4. If Question 2 is to be answered in the affirmative: is Article 4(2) of Directive 2001/29 to be construed as meaning that the initial sale or other transfer of ownership of material as referred to in that provision also means making available remotely by downloading, for use for an unlimited period, a digital copy of copyright-protected novels, collections of short stories, biographies, travelogues, children’s books and youth literature?

Comment
The referring court’s order contains reasoning that is a little scrappy in places. Perhaps there was division among the three judges sitting on the bench?

The new technology associated with e-books has also irritated the laws governing import tax.

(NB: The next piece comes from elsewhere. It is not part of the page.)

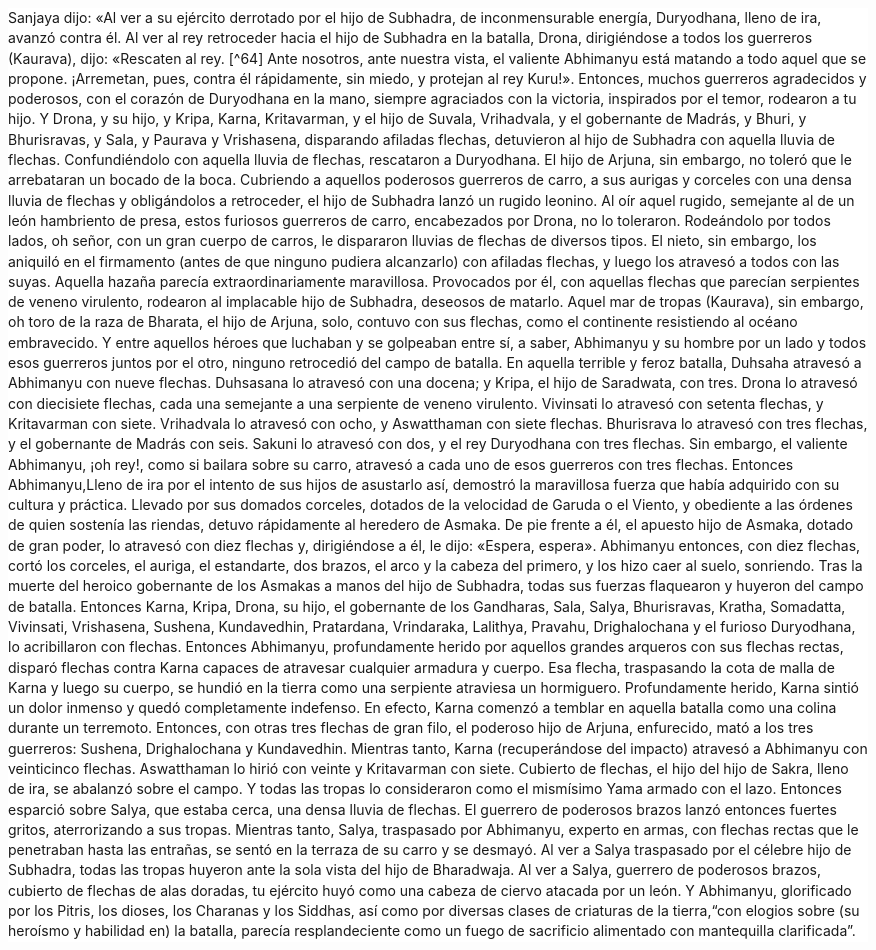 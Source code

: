 Sanjaya dijo: «Al ver a su ejército derrotado por el hijo de Subhadra, de inconmensurable energía, Duryodhana, lleno de ira, avanzó contra él. Al ver al rey retroceder hacia el hijo de Subhadra en la batalla, Drona, dirigiéndose a todos los guerreros (Kaurava), dijo: «Rescaten al rey. [^64] Ante nosotros, ante nuestra vista, el valiente Abhimanyu está matando a todo aquel que se propone. ¡Arremetan, pues, contra él rápidamente, sin miedo, y protejan al rey Kuru!». Entonces, muchos guerreros agradecidos y poderosos, con el corazón de Duryodhana en la mano, siempre agraciados con la victoria, inspirados por el temor, rodearon a tu hijo. Y Drona, y su hijo, y Kripa, Karna, Kritavarman, y el hijo de Suvala, Vrihadvala, y el gobernante de Madrás, y Bhuri, y Bhurisravas, y Sala, y Paurava y Vrishasena, disparando afiladas flechas, detuvieron al hijo de Subhadra con aquella lluvia de flechas. Confundiéndolo con aquella lluvia de flechas, rescataron a Duryodhana. El hijo de Arjuna, sin embargo, no toleró que le arrebataran un bocado de la boca. Cubriendo a aquellos poderosos guerreros de carro, a sus aurigas y corceles con una densa lluvia de flechas y obligándolos a retroceder, el hijo de Subhadra lanzó un rugido leonino. Al oír aquel rugido, semejante al de un león hambriento de presa, estos furiosos guerreros de carro, encabezados por Drona, no lo toleraron. Rodeándolo por todos lados, oh señor, con un gran cuerpo de carros, le dispararon lluvias de flechas de diversos tipos. El nieto, sin embargo, los aniquiló en el firmamento (antes de que ninguno pudiera alcanzarlo) con afiladas flechas, y luego los atravesó a todos con las suyas. Aquella hazaña parecía extraordinariamente maravillosa. Provocados por él, con aquellas flechas que parecían serpientes de veneno virulento, rodearon al implacable hijo de Subhadra, deseosos de matarlo. Aquel mar de tropas (Kaurava), sin embargo, oh toro de la raza de Bharata, el hijo de Arjuna, solo, contuvo con sus flechas, como el continente resistiendo al océano embravecido. Y entre aquellos héroes que luchaban y se golpeaban entre sí, a saber, Abhimanyu y su hombre por un lado y todos esos guerreros juntos por el otro, ninguno retrocedió del campo de batalla. En aquella terrible y feroz batalla, Duhsaha atravesó a Abhimanyu con nueve flechas. Duhsasana lo atravesó con una docena; y Kripa, el hijo de Saradwata, con tres. Drona lo atravesó con diecisiete flechas, cada una semejante a una serpiente de veneno virulento. Vivinsati lo atravesó con setenta flechas, y Kritavarman con siete. Vrihadvala lo atravesó con ocho, y Aswatthaman con siete flechas. Bhurisrava lo atravesó con tres flechas, y el gobernante de Madrás con seis. Sakuni lo atravesó con dos, y el rey Duryodhana con tres flechas. Sin embargo, el valiente Abhimanyu, ¡oh rey!, como si bailara sobre su carro, atravesó a cada uno de esos guerreros con tres flechas. Entonces Abhimanyu,Lleno de ira por el intento de sus hijos de asustarlo así, demostró la maravillosa fuerza que había adquirido con su cultura y práctica. Llevado por sus domados corceles, dotados de la velocidad de Garuda o el Viento, y obediente a las órdenes de quien sostenía las riendas, detuvo rápidamente al heredero de Asmaka. De pie frente a él, el apuesto hijo de Asmaka, dotado de gran poder, lo atravesó con diez flechas y, dirigiéndose a él, le dijo: «Espera, espera». Abhimanyu entonces, con diez flechas, cortó los corceles, el auriga, el estandarte, dos brazos, el arco y la cabeza del primero, y los hizo caer al suelo, sonriendo. Tras la muerte del heroico gobernante de los Asmakas a manos del hijo de Subhadra, todas sus fuerzas flaquearon y huyeron del campo de batalla. Entonces Karna, Kripa, Drona, su hijo, el gobernante de los Gandharas, Sala, Salya, Bhurisravas, Kratha, Somadatta, Vivinsati, Vrishasena, Sushena, Kundavedhin, Pratardana, Vrindaraka, Lalithya, Pravahu, Drighalochana y el furioso Duryodhana, lo acribillaron con flechas. Entonces Abhimanyu, profundamente herido por aquellos grandes arqueros con sus flechas rectas, disparó flechas contra Karna capaces de atravesar cualquier armadura y cuerpo. Esa flecha, traspasando la cota de malla de Karna y luego su cuerpo, se hundió en la tierra como una serpiente atraviesa un hormiguero. Profundamente herido, Karna sintió un dolor inmenso y quedó completamente indefenso. En efecto, Karna comenzó a temblar en aquella batalla como una colina durante un terremoto. Entonces, con otras tres flechas de gran filo, el poderoso hijo de Arjuna, enfurecido, mató a los tres guerreros: Sushena, Drighalochana y Kundavedhin. Mientras tanto, Karna (recuperándose del impacto) atravesó a Abhimanyu con veinticinco flechas. Aswatthaman lo hirió con veinte y Kritavarman con siete. Cubierto de flechas, el hijo del hijo de Sakra, lleno de ira, se abalanzó sobre el campo. Y todas las tropas lo consideraron como el mismísimo Yama armado con el lazo. Entonces esparció sobre Salya, que estaba cerca, una densa lluvia de flechas. El guerrero de poderosos brazos lanzó entonces fuertes gritos, aterrorizando a sus tropas. Mientras tanto, Salya, traspasado por Abhimanyu, experto en armas, con flechas rectas que le penetraban hasta las entrañas, se sentó en la terraza de su carro y se desmayó. Al ver a Salya traspasado por el célebre hijo de Subhadra, todas las tropas huyeron ante la sola vista del hijo de Bharadwaja. Al ver a Salya, guerrero de poderosos brazos, cubierto de flechas de alas doradas, tu ejército huyó como una cabeza de ciervo atacada por un león. Y Abhimanyu, glorificado por los Pitris, los dioses, los Charanas y los Siddhas, así como por diversas clases de criaturas de la tierra,“con elogios sobre (su heroísmo y habilidad en) la batalla, parecía resplandeciente como un fuego de sacrificio alimentado con mantequilla clarificada”.
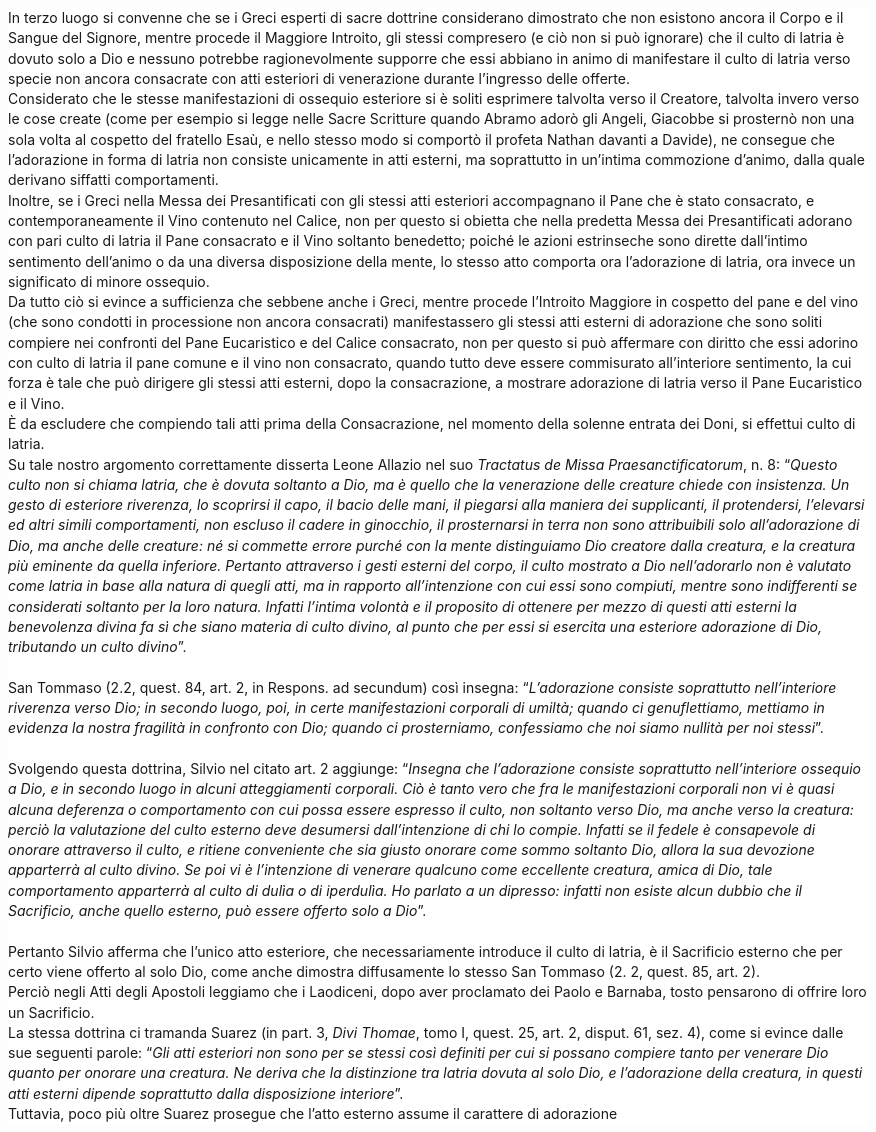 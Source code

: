 In terzo luogo si convenne che se i Greci esperti di sacre dottrine considerano dimostrato che non esistono ancora il Corpo e il Sangue del Signore, mentre procede il Maggiore Introito, gli stessi compresero (e ciò non si può ignorare) che il culto di latria è dovuto solo a Dio e nessuno potrebbe ragionevolmente supporre che essi abbiano in animo di manifestare il culto di latria verso specie non ancora consacrate con atti esteriori di venerazione durante l’ingresso delle offerte.<br>Considerato che le stesse manifestazioni di ossequio esteriore si è soliti esprimere talvolta verso il Creatore, talvolta invero verso le cose create (come per esempio si legge nelle Sacre Scritture quando Abramo adorò gli Angeli, Giacobbe si prosternò non una sola volta al cospetto del fratello Esaù, e nello stesso modo si comportò il profeta Nathan davanti a Davide), ne consegue che l’adorazione in forma di latria non consiste unicamente in atti esterni, ma soprattutto in un’intima commozione d’animo, dalla quale derivano siffatti comportamenti.<br>Inoltre, se i Greci nella Messa dei Presantificati con gli stessi atti esteriori accompagnano il Pane che è stato consacrato, e contemporaneamente il Vino contenuto nel Calice, non per questo si obietta che nella predetta Messa dei Presantificati adorano con pari culto di latria il Pane consacrato e il Vino soltanto benedetto; poiché le azioni estrinseche sono dirette dall’intimo sentimento dell’animo o da una diversa disposizione della mente, lo stesso atto comporta ora l’adorazione di latria, ora invece un significato di minore ossequio.<br>Da tutto ciò si evince a sufficienza che sebbene anche i Greci, mentre procede l’Introito Maggiore in cospetto del pane e del vino (che sono condotti in processione non ancora consacrati) manifestassero gli stessi atti esterni di adorazione che sono soliti compiere nei confronti del Pane Eucaristico e del Calice consacrato, non per questo si può affermare con diritto che essi adorino con culto di latria il pane comune e il vino non consacrato, quando tutto deve essere commisurato all’interiore sentimento, la cui forza è tale che può dirigere gli stessi atti esterni, dopo la consacrazione, a mostrare adorazione di latria verso il Pane Eucaristico e il Vino.<br>È da escludere che compiendo tali atti prima della Consacrazione, nel momento della solenne entrata dei Doni, si effettui culto di latria.<br>Su tale nostro argomento correttamente disserta Leone Allazio nel suo *Tractatus de Missa Praesanctificatorum*, n. 8: “*Questo culto non si chiama latria, che è dovuta soltanto a Dio, ma è quello che la venerazione delle creature chiede con insistenza. Un gesto di esteriore riverenza, lo scoprirsi il capo, il bacio delle mani, il piegarsi alla maniera dei supplicanti, il protendersi, l’elevarsi ed altri simili comportamenti, non escluso il cadere in ginocchio, il prosternarsi in terra non sono attribuibili solo all’adorazione di Dio, ma anche delle creature: né si commette errore purché con la mente distinguiamo Dio creatore dalla creatura, e la creatura più eminente da quella inferiore. Pertanto attraverso i gesti esterni del corpo, il culto mostrato a Dio nell’adorarlo non è valutato come latria in base alla natura di quegli atti, ma in rapporto all’intenzione con cui essi sono compiuti, mentre sono indifferenti se considerati soltanto per la loro natura. Infatti l’intima volontà e il proposito di ottenere per mezzo di questi atti esterni la benevolenza divina fa sì che siano materia di culto divino, al punto che per essi si esercita una esteriore adorazione di Dio, tributando un culto divino*”.<br><br>San Tommaso (2.2, quest. 84, art. 2, in Respons. ad secundum) così insegna: “*L’adorazione consiste soprattutto nell’interiore riverenza verso Dio; in secondo luogo, poi, in certe manifestazioni corporali di umiltà; quando ci genuflettiamo, mettiamo in evidenza la nostra fragilità in confronto con Dio; quando ci prosterniamo, confessiamo che noi siamo nullità per noi stessi*”.<br><br>Svolgendo questa dottrina, Silvio nel citato art. 2 aggiunge: “*Insegna che l’adorazione consiste soprattutto nell’interiore ossequio a Dio, e in secondo luogo in alcuni atteggiamenti corporali. Ciò è tanto vero che fra le manifestazioni corporali non vi è quasi alcuna deferenza o comportamento con cui possa essere espresso il culto, non soltanto verso Dio, ma anche verso la creatura: perciò la valutazione del culto esterno deve desumersi dall’intenzione di chi lo compie. Infatti se il fedele è consapevole di onorare attraverso il culto, e ritiene conveniente che sia giusto onorare come sommo soltanto Dio, allora la sua devozione apparterrà al culto divino. Se poi vi è l’intenzione di venerare qualcuno come eccellente creatura, amica di Dio, tale comportamento apparterrà al culto di dulìa o di iperdulìa. Ho parlato a un dipresso: infatti non esiste alcun dubbio che il Sacrificio, anche quello esterno, può essere offerto solo a Dio*”.<br><br>Pertanto Silvio afferma che l’unico atto esteriore, che necessariamente introduce il culto di latria, è il Sacrificio esterno che per certo viene offerto al solo Dio, come anche dimostra diffusamente lo stesso San Tommaso (2. 2, quest. 85, art. 2).<br>Perciò negli Atti degli Apostoli leggiamo che i Laodiceni, dopo aver proclamato dei Paolo e Barnaba, tosto pensarono di offrire loro un Sacrificio.<br>La stessa dottrina ci tramanda Suarez (in part. 3, *Divi Thomae*, tomo I, quest. 25, art. 2, disput. 61, sez. 4), come si evince dalle sue seguenti parole: “*Gli atti esteriori non sono per se stessi così definiti per cui si possano compiere tanto per venerare Dio quanto per onorare una creatura. Ne deriva che la distinzione tra latria dovuta al solo Dio, e l’adorazione della creatura, in questi atti esterni dipende soprattutto dalla disposizione interiore*”.<br>Tuttavia, poco più oltre Suarez prosegue che l’atto esterno assume il carattere di adorazione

Although not related to the act of lending, other provisions of the Rental and Lending Rights Directive are at stake in a recent reference from the Landgericht in Cologne.

Update – 13 November 2015
There is a preliminary reference from Poland about the principle of fiscal neutrality in respect of ebooks. The case is docketed as Case C-390/15, Rzecznik Praw Obywatelskich (RPO). Many of the official translations of the questions published on the Curia website are incomplete. However, the Bulgarian version reads:

Невалидна ли е точка 6 от приложение III към Директива 2006/112/ЕО на Съвета от 28 ноември 2006 година относно общата система на данъка върху добавената стойност […], изменена с Директива 2009/47/ЕО на Съвета от 5 май 2009 г. за изменение на Директива 2006/112/ЕО, по отношение на намалените ставки на данъка върху добавената стойност […] , тъй като в хода на законодателната процедура не е било спазено същественото процедурно изискване за консултиране с Европейския парламент?Невалидна ли е разпоредбата на член 98, параграф 2 от посочената в точка 1 Директива 2006/112/ЕО във връзка с точка 6 от приложение III към тази директива, тъй като нарушава принципа на данъчен неутралитет, доколкото тази разпоредба изключва прилагането на намалените данъчни ставки за книги, издадени в дигитална форма, и за други електронни публикации?

Update – 8 February 2016
According to the Curia website, the Third Chamber is due to hear Case C-174/15, Vereniging Openbare Bibliotheken on 9 March 2016.

Update – 3 May 2016
The Opinion of Advocate General Szpunar is due to be handed to the Chamber on 2 June 2016.

Update – 9 October 2016
The Third Chamber is due to hand down its judgment on 10 November 2016.